• _EXERCISE_: Only certain lines below are wanted: those starting at the line containing "w_y) \d y \wedge dz \\" and ending at the line containing "dx \wedge dy \\", both included, each retyped exactly.

• _MATERIAL SUPPLIED_:
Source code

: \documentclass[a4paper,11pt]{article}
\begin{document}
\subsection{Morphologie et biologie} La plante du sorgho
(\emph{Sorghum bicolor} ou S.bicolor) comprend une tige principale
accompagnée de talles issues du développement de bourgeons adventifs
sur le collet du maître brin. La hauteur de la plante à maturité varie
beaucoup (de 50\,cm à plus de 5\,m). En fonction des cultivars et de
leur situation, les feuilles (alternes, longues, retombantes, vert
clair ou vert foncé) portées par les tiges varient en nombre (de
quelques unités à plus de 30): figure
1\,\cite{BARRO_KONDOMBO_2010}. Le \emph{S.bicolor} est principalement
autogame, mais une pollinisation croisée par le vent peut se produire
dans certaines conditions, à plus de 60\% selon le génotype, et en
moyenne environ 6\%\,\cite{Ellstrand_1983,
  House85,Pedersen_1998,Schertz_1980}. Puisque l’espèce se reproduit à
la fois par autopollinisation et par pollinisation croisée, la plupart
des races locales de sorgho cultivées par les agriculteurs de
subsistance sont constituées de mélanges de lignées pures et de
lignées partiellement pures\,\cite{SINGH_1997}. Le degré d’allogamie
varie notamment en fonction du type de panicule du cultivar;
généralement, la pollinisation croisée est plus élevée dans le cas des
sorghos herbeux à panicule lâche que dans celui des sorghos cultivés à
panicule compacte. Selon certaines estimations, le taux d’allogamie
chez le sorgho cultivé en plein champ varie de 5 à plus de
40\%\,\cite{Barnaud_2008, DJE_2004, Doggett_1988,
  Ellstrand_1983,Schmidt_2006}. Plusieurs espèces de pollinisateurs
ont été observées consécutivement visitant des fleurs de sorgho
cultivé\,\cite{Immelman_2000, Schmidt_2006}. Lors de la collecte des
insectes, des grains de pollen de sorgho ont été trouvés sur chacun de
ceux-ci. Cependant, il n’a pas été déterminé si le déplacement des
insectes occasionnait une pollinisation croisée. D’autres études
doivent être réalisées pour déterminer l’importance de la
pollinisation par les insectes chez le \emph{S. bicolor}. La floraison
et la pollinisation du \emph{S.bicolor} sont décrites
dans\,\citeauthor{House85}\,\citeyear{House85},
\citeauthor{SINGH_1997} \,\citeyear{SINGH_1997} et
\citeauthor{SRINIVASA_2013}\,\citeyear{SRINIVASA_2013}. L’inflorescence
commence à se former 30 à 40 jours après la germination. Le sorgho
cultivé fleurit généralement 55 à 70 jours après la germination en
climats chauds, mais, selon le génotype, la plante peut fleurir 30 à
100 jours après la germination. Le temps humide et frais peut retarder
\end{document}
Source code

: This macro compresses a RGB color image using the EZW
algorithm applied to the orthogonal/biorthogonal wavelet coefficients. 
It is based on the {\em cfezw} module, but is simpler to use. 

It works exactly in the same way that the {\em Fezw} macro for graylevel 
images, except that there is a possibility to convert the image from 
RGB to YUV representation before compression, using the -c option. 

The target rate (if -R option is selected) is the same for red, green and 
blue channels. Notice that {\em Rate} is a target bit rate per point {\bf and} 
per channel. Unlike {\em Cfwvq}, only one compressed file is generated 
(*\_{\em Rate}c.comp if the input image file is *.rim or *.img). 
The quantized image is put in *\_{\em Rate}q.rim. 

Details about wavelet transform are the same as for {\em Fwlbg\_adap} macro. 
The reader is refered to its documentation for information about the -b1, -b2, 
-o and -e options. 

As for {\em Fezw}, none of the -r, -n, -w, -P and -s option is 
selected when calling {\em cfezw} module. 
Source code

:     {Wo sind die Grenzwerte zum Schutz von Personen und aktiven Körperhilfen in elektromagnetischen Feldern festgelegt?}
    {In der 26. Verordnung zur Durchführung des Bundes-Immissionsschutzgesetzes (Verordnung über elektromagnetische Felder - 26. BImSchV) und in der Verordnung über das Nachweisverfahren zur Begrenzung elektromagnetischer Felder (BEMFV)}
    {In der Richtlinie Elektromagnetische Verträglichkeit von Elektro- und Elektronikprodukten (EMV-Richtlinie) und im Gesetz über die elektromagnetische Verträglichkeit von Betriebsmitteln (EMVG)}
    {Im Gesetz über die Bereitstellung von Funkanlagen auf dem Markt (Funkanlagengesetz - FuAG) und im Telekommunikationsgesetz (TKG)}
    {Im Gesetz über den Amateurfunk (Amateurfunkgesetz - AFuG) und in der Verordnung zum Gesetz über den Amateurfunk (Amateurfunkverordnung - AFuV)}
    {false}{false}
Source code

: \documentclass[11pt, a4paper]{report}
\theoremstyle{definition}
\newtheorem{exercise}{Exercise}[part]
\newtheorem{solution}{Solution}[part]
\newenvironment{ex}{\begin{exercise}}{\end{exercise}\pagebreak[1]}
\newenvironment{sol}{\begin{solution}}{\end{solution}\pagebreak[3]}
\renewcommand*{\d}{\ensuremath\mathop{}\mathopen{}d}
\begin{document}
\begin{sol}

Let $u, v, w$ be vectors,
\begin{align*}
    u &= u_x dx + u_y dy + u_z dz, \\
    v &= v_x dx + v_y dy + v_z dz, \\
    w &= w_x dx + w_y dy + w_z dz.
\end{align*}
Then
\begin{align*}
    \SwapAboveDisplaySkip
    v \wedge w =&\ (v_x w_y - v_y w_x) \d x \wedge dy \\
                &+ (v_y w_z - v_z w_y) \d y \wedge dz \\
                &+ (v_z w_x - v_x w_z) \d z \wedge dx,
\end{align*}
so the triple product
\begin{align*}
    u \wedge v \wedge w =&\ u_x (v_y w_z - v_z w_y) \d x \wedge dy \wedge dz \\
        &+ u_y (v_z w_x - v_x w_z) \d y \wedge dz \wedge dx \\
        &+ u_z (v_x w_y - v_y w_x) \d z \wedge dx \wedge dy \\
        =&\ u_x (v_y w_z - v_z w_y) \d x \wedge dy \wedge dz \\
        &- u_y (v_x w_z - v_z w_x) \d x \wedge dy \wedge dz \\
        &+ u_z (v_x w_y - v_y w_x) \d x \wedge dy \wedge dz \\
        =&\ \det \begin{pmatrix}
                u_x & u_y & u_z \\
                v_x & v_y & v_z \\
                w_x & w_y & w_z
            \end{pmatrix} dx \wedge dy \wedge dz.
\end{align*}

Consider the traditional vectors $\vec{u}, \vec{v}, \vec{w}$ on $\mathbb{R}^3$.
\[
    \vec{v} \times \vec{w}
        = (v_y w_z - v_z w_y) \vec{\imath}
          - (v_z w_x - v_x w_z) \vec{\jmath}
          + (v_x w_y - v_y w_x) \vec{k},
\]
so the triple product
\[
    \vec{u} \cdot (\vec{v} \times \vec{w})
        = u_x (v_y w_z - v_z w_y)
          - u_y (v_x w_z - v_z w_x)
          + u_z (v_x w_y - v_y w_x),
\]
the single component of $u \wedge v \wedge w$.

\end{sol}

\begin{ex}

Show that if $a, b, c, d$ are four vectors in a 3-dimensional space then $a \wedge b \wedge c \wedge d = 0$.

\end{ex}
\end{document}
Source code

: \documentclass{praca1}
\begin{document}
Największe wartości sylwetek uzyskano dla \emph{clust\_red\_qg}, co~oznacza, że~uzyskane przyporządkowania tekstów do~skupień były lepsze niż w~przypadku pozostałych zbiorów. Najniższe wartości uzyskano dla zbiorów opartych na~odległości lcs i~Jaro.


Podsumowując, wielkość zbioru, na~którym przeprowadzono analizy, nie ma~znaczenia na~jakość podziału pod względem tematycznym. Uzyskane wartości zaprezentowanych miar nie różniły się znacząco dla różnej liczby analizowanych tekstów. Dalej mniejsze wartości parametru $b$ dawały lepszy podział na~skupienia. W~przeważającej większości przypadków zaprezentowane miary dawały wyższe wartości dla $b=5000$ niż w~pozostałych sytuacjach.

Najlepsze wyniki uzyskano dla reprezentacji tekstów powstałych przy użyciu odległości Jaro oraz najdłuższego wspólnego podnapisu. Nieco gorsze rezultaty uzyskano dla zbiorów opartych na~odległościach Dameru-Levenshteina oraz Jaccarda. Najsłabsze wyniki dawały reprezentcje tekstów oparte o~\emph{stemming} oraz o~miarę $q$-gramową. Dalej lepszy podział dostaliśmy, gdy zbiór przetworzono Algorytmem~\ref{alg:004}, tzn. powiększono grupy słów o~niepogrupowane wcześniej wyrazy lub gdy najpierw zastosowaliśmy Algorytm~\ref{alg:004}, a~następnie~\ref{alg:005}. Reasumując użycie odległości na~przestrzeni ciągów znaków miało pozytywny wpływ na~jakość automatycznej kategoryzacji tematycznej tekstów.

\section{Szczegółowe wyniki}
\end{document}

• _SOLUTION FOR THIS TASK_:
                &+ (v_y w_z - v_z w_y) \d y \wedge dz \\
                &+ (v_z w_x - v_x w_z) \d z \wedge dx,
\end{align*}
so the triple product
\begin{align*}
    u \wedge v \wedge w =&\ u_x (v_y w_z - v_z w_y) \d x \wedge dy \wedge dz \\
        &+ u_y (v_z w_x - v_x w_z) \d y \wedge dz \wedge dx \\
        &+ u_z (v_x w_y - v_y w_x) \d z \wedge dx \wedge dy \\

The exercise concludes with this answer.